§ **WHAT IS BEING ASKED**: Once the line containing "Define a function that" is found in the entries below, restate it and each following line word for word, stopping after the line containing "### 폴더 구경하기".
[EXTRACTED DATA]
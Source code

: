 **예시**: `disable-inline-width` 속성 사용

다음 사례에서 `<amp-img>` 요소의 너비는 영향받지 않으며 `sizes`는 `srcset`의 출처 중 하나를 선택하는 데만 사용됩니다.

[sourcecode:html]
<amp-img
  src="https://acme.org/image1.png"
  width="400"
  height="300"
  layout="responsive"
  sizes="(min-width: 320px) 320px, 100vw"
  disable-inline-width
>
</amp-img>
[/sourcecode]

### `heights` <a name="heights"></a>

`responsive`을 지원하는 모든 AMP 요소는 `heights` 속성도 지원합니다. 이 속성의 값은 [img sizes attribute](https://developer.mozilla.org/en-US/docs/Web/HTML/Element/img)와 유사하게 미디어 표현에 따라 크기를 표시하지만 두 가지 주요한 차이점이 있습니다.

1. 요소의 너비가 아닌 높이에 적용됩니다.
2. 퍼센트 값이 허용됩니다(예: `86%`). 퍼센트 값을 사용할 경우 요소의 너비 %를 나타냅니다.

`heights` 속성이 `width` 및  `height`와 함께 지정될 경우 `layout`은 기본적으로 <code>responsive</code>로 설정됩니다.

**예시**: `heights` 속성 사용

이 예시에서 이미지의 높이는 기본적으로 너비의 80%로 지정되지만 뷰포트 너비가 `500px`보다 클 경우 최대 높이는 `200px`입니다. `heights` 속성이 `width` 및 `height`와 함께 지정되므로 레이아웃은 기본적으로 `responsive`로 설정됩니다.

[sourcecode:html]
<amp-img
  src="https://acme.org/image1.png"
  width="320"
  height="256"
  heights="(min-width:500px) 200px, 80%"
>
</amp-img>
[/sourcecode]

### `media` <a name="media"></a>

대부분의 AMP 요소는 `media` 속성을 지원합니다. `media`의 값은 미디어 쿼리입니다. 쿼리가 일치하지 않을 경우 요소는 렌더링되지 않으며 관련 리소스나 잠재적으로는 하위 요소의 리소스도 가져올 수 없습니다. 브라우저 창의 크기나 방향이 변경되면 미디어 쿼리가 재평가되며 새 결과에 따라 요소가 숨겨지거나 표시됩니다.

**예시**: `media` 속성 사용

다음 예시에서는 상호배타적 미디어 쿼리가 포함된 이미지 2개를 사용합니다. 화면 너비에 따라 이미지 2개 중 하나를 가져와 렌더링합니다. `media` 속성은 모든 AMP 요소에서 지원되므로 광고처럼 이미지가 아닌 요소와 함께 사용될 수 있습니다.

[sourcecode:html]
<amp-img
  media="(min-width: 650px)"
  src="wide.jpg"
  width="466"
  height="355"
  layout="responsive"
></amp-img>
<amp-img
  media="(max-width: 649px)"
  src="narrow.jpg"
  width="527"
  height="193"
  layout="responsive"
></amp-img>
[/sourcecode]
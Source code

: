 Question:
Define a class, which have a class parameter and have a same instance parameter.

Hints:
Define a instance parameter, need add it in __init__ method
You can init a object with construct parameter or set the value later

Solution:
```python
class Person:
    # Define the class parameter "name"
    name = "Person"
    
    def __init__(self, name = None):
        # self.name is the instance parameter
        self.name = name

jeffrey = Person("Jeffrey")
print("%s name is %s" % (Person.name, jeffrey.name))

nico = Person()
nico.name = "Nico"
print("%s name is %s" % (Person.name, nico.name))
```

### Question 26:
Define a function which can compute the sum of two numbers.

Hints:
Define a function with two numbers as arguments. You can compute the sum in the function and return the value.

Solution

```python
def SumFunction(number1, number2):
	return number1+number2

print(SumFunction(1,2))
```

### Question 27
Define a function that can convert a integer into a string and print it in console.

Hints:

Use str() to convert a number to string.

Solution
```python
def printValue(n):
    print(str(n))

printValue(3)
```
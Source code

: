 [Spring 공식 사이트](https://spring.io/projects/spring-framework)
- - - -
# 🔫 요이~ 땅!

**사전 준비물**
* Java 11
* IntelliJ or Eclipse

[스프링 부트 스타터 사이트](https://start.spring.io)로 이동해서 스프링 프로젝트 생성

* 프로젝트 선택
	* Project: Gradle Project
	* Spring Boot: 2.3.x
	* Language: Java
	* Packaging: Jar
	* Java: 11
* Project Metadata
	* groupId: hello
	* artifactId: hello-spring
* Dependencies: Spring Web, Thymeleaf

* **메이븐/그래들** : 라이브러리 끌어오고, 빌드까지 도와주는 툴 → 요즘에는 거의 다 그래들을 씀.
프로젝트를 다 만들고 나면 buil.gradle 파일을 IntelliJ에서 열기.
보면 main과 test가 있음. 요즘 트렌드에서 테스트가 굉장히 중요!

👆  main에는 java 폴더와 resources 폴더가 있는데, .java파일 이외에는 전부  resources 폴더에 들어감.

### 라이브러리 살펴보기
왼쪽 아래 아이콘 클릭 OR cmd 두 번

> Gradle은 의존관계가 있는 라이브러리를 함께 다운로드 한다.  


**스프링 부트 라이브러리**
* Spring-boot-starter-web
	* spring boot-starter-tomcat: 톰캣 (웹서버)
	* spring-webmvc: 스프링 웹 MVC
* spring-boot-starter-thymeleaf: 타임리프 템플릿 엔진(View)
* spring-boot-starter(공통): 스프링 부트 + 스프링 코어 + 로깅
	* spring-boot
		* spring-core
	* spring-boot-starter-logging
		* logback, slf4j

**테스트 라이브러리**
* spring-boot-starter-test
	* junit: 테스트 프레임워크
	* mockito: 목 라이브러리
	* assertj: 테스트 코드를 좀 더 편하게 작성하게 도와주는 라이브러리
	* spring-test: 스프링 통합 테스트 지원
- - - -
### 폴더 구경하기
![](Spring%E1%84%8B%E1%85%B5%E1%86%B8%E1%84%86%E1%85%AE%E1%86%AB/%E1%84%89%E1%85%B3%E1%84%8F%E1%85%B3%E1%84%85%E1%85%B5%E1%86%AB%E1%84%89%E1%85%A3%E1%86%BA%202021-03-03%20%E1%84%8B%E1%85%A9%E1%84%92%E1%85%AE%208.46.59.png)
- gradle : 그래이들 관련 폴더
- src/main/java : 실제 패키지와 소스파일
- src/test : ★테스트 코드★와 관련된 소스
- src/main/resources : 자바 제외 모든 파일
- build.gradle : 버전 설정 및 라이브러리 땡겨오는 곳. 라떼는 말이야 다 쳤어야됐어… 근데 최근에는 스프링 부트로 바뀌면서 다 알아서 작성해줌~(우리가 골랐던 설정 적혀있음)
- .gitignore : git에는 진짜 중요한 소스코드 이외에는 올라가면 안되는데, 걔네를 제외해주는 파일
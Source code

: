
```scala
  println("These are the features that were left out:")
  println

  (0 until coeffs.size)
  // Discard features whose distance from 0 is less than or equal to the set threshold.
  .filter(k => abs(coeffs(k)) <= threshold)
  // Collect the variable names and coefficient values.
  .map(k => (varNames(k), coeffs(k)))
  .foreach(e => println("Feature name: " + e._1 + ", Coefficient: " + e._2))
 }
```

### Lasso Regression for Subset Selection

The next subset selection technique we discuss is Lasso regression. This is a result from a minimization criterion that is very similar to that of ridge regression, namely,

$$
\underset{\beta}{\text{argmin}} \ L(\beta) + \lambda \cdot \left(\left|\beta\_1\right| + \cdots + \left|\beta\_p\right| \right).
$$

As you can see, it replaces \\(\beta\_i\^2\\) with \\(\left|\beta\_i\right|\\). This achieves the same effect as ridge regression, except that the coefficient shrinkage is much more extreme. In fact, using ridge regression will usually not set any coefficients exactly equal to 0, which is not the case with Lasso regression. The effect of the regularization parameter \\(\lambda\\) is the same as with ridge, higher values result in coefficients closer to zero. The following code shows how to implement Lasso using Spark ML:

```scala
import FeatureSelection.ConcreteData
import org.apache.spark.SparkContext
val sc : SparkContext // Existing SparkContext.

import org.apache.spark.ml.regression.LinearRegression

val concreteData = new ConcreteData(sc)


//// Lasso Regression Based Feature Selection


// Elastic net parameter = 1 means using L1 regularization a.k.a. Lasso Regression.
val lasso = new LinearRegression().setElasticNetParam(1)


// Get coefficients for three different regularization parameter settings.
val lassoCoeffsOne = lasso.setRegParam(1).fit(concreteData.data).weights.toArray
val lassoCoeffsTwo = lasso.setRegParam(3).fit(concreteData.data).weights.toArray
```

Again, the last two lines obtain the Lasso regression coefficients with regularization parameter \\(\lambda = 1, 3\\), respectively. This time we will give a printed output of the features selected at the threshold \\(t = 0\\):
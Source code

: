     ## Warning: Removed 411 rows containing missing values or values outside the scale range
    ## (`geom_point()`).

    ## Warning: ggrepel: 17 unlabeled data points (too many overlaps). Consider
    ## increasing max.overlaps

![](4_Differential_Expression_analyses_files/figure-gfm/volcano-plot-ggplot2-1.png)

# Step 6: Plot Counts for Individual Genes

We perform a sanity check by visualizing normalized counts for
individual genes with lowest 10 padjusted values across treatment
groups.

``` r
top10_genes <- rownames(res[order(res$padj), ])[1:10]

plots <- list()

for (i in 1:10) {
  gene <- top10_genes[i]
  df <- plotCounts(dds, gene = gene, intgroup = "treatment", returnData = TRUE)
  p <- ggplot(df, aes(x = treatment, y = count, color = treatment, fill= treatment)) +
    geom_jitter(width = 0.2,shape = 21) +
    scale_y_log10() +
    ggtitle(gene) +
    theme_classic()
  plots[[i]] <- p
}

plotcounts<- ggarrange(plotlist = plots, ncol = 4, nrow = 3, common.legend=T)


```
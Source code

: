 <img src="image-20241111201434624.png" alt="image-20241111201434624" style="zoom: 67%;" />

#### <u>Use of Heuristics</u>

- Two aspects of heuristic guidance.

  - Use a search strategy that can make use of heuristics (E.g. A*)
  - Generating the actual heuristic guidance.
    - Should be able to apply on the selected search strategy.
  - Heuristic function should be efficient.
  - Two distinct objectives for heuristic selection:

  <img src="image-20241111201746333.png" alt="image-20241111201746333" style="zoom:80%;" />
[/EXTRACTED DATA]
§ **REPLY TO THE EXERCISE**:
Define a function that can convert a integer into a string and print it in console.

Hints:

Use str() to convert a number to string.

Solution
```python
def printValue(n):
    print(str(n))

printValue(3)
```
Source code

: [Spring 공식 사이트](https://spring.io/projects/spring-framework)
- - - -
# 🔫 요이~ 땅!

**사전 준비물**
* Java 11
* IntelliJ or Eclipse

[스프링 부트 스타터 사이트](https://start.spring.io)로 이동해서 스프링 프로젝트 생성

* 프로젝트 선택
	* Project: Gradle Project
	* Spring Boot: 2.3.x
	* Language: Java
	* Packaging: Jar
	* Java: 11
* Project Metadata
	* groupId: hello
	* artifactId: hello-spring
* Dependencies: Spring Web, Thymeleaf

* **메이븐/그래들** : 라이브러리 끌어오고, 빌드까지 도와주는 툴 → 요즘에는 거의 다 그래들을 씀.
프로젝트를 다 만들고 나면 buil.gradle 파일을 IntelliJ에서 열기.
보면 main과 test가 있음. 요즘 트렌드에서 테스트가 굉장히 중요!

👆  main에는 java 폴더와 resources 폴더가 있는데, .java파일 이외에는 전부  resources 폴더에 들어감.

### 라이브러리 살펴보기
왼쪽 아래 아이콘 클릭 OR cmd 두 번

> Gradle은 의존관계가 있는 라이브러리를 함께 다운로드 한다.  


**스프링 부트 라이브러리**
* Spring-boot-starter-web
	* spring boot-starter-tomcat: 톰캣 (웹서버)
	* spring-webmvc: 스프링 웹 MVC
* spring-boot-starter-thymeleaf: 타임리프 템플릿 엔진(View)
* spring-boot-starter(공통): 스프링 부트 + 스프링 코어 + 로깅
	* spring-boot
		* spring-core
	* spring-boot-starter-logging
		* logback, slf4j

**테스트 라이브러리**
* spring-boot-starter-test
	* junit: 테스트 프레임워크
	* mockito: 목 라이브러리
	* assertj: 테스트 코드를 좀 더 편하게 작성하게 도와주는 라이브러리
	* spring-test: 스프링 통합 테스트 지원
- - - -
### 폴더 구경하기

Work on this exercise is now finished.